[What is expected] Restate word for word the lines that run from the one containing "Installation du service." to the last line of the data, both ends included.

[Stored data entries]
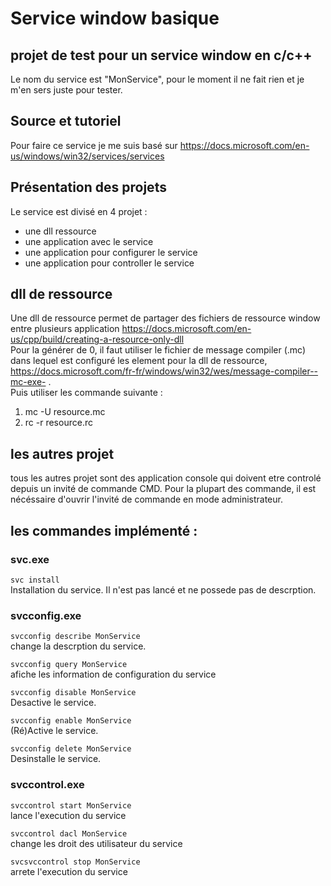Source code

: # Service window basique
## projet de test pour un service window en c/c++
Le nom du service est "MonService", pour le moment il ne fait rien et je m'en sers juste pour tester.
## Source et tutoriel
Pour faire ce service je me suis basé sur 
https://docs.microsoft.com/en-us/windows/win32/services/services  

## Présentation des projets
Le service est divisé en 4 projet :
- une dll ressource
- une application avec le service
- une application pour configurer le service
- une application pour controller le service
## dll de ressource
Une dll de ressource permet de partager des fichiers de ressource window entre plusieurs application https://docs.microsoft.com/en-us/cpp/build/creating-a-resource-only-dll  
Pour la générer de 0, il faut utiliser le fichier de message compiler (.mc) dans lequel est configuré les element pour la dll de ressource, https://docs.microsoft.com/fr-fr/windows/win32/wes/message-compiler--mc-exe- .  
Puis utiliser les commande suivante :
1. mc -U resource.mc
2. rc -r resource.rc

## les autres projet
tous les autres projet sont des application console qui doivent etre controlé depuis un invité de commande CMD. Pour la plupart des commande, il est nécéssaire d'ouvrir l'invité de commande en mode administrateur.

## les commandes implémenté :
### svc.exe
`svc install`  
Installation du service. Il n'est pas lancé et ne possede pas de descrption.

### svcconfig.exe
`svcconfig describe MonService`  
change la descrption du service.

`svcconfig query MonService`  
afiche les information de configuration du service

`svcconfig disable MonService`  
Desactive le service.

`svcconfig enable MonService`  
(Ré)Active le service.

`svcconfig delete MonService`  
Desinstalle le service.
   

### svccontrol.exe
`svccontrol start MonService`  
lance l'execution du service

`svccontrol dacl MonService`  
change les droit des utilisateur du service

`svcsvccontrol stop MonService`  
arrete l'execution du service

[Result of this exercise]
Installation du service. Il n'est pas lancé et ne possede pas de descrption.

### svcconfig.exe
`svcconfig describe MonService`  
change la descrption du service.

`svcconfig query MonService`  
afiche les information de configuration du service

`svcconfig disable MonService`  
Desactive le service.

`svcconfig enable MonService`  
(Ré)Active le service.

`svcconfig delete MonService`  
Desinstalle le service.
   

### svccontrol.exe
`svccontrol start MonService`  
lance l'execution du service

`svccontrol dacl MonService`  
change les droit des utilisateur du service

`svcsvccontrol stop MonService`  
arrete l'execution du service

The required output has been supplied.